South of England dairy farmer co-op Milk Link has announced plans to restructure its operations along the lines of a European style producer cooperative.
The change in structure will allow Milk Link to raise the capital it needs to finance a move into processing designed to underpin its members' milk prices, and improve their share of added value profit created when milk is turned into products.
Farmers will also have a far higher degree of representation as voting rights in the new structure ensure a member's say in the business reflects the volume of milk a member consigns to it.
The action is being taken against the backdrop of FMD leaving very little opportunity to increase the price of milk above its present level.
Milk Link chairman Jeremy Pope said: "The current structure of the dairy industry often works against the interests of the dairy farmers. There are inefficiences in the supply chain, the costs of which tend to fall principally on the milk producers.

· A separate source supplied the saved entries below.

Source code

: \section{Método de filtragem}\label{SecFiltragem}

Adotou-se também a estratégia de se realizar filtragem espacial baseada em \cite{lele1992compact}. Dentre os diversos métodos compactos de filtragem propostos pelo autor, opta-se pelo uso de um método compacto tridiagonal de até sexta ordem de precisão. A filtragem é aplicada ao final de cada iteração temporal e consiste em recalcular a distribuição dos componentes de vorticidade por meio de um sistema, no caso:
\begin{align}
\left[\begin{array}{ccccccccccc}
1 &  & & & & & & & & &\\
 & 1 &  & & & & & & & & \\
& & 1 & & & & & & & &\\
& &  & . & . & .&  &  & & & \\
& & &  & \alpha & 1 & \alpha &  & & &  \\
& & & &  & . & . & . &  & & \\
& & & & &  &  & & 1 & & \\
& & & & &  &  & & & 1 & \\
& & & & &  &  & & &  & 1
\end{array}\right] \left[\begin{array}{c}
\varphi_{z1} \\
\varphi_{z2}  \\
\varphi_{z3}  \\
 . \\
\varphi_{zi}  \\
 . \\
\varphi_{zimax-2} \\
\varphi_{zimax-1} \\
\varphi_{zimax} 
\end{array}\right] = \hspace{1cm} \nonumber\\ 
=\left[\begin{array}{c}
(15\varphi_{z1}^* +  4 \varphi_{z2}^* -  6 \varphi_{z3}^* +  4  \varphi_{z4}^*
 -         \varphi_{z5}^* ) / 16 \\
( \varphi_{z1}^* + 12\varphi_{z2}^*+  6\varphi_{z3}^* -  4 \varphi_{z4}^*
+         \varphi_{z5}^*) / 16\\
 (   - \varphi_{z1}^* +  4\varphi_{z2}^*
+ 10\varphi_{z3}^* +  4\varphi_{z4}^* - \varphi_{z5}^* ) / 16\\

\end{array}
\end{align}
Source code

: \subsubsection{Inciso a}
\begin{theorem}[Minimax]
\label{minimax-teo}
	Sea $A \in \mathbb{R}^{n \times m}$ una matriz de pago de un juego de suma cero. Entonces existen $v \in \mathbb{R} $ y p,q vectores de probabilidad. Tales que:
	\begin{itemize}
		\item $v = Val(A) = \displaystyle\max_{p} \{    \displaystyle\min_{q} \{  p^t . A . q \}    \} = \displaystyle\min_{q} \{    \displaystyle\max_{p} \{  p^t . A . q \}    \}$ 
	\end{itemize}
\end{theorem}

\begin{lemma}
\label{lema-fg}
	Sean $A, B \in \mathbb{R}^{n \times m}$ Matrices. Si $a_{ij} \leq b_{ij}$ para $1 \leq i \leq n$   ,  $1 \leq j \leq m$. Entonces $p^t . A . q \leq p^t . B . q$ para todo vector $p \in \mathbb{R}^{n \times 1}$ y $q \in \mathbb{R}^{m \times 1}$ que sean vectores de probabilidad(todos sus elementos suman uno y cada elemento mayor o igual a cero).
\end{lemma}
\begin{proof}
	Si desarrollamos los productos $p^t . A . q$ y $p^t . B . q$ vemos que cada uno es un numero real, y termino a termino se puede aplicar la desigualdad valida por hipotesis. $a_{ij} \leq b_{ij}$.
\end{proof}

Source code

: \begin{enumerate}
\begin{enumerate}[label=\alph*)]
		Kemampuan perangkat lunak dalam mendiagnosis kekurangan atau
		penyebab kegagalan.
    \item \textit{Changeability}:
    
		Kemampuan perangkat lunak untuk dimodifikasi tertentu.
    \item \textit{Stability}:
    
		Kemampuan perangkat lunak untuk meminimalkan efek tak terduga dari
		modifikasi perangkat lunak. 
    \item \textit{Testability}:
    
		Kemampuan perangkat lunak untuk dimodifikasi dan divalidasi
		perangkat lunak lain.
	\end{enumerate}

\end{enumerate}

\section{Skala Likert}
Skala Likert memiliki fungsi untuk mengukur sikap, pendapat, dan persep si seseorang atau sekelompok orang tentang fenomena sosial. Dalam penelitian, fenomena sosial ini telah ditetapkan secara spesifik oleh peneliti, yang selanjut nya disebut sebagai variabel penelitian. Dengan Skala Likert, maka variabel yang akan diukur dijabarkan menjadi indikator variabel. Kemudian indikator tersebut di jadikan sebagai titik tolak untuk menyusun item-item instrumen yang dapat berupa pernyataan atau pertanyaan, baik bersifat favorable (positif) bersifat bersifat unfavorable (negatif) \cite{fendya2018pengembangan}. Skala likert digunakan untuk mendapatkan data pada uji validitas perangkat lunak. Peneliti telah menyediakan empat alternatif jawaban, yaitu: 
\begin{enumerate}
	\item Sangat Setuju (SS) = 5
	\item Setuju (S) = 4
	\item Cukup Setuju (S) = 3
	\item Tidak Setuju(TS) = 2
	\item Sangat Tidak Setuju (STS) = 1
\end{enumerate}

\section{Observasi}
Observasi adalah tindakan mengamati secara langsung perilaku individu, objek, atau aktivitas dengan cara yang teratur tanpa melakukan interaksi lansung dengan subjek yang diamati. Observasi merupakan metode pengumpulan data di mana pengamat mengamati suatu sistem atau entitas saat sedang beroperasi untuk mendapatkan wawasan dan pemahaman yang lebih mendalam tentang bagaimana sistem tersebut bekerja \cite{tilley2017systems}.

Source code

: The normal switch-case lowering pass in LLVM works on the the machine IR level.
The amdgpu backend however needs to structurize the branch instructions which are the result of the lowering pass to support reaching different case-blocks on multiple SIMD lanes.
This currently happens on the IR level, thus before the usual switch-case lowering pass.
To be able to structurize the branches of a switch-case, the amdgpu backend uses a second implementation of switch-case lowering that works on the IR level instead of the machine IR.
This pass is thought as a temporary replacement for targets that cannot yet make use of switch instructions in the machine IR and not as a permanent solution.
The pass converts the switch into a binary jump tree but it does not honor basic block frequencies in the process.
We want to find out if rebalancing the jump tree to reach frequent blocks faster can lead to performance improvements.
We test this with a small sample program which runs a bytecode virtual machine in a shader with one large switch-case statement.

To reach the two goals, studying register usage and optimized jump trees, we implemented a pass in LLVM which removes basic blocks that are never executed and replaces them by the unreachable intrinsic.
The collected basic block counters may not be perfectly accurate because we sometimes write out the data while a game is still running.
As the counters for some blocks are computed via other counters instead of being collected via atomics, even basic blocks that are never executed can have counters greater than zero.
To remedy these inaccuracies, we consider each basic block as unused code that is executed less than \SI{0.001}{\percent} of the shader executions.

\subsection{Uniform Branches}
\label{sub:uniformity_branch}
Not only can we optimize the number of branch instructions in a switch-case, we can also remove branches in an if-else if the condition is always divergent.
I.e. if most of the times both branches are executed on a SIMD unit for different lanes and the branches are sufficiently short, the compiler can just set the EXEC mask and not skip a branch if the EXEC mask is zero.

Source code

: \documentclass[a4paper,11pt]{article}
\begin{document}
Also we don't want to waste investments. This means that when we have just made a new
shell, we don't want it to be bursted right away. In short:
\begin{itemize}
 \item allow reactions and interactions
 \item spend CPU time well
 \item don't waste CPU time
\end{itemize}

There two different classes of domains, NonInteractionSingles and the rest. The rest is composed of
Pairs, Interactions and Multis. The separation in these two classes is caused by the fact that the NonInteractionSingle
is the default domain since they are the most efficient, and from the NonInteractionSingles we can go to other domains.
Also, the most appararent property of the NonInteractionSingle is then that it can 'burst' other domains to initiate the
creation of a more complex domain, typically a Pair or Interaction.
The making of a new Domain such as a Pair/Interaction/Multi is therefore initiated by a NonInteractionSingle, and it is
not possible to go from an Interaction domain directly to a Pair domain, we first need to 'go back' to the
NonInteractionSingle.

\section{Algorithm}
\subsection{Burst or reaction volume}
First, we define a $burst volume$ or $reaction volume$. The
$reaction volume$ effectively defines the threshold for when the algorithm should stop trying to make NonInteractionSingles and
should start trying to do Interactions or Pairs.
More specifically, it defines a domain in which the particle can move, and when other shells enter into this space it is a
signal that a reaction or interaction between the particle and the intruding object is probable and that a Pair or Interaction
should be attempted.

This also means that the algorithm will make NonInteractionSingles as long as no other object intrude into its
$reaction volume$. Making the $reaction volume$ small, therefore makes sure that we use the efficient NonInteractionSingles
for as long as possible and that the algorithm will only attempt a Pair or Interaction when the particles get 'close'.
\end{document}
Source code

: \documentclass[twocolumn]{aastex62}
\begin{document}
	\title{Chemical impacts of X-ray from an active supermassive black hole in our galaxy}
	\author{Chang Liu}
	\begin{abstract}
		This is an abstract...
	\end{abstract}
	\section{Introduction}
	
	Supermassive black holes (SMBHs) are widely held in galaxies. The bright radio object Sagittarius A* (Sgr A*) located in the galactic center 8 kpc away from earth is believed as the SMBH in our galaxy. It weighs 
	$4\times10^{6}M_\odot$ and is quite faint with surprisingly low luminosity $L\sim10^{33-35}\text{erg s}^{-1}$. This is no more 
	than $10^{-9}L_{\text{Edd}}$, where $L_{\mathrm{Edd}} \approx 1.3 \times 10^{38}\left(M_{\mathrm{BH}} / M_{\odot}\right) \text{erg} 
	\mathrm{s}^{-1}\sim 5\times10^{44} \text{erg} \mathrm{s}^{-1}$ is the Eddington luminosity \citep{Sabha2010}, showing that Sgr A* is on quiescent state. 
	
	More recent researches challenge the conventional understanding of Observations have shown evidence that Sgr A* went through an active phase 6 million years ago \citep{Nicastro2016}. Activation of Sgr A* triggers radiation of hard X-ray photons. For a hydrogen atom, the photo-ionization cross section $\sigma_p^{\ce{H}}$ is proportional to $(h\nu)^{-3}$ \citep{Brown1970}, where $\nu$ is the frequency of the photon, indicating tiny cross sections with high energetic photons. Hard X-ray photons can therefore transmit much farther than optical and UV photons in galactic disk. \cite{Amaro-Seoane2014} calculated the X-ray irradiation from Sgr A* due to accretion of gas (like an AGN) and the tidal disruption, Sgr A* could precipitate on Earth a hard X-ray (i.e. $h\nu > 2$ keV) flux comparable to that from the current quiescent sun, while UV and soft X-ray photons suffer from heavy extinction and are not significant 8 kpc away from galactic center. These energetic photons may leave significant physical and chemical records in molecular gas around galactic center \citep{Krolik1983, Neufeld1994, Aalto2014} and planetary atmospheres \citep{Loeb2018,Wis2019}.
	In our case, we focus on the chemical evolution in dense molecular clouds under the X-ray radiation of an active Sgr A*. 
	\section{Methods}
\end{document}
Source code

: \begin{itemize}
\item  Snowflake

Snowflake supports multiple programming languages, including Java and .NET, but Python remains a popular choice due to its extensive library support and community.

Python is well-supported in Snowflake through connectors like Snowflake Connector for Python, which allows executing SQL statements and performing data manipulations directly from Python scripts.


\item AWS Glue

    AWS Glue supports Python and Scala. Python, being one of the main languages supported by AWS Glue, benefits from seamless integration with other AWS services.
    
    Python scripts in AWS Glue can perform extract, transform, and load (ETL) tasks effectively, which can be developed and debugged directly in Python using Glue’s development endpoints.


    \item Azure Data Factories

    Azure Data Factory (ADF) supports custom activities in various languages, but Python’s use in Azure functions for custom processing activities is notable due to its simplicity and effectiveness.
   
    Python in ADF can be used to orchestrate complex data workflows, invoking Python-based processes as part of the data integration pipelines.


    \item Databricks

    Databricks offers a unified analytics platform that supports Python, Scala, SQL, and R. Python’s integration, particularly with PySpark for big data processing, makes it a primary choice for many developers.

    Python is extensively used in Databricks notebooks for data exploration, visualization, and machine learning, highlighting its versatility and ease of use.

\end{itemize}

"At present we have little control over our share of the added value created when milk is turned into products and we want to be in a position to be able to redirect more of that profit to dairy farmers. In the UK we are the exception rather than the rule by having co-operatives that are predominantly brokers of milk."
Farmers will be asked to make a small contribution from their monthly milk price to build up reserves.
These contributions are to be placed in members' own capital accounts and repaid after their retirement from the co-operative.
Members will also be asked to participate in a guarantee scheme.
Milk Link members will vote on the proposals at a special general meeting later in the summer.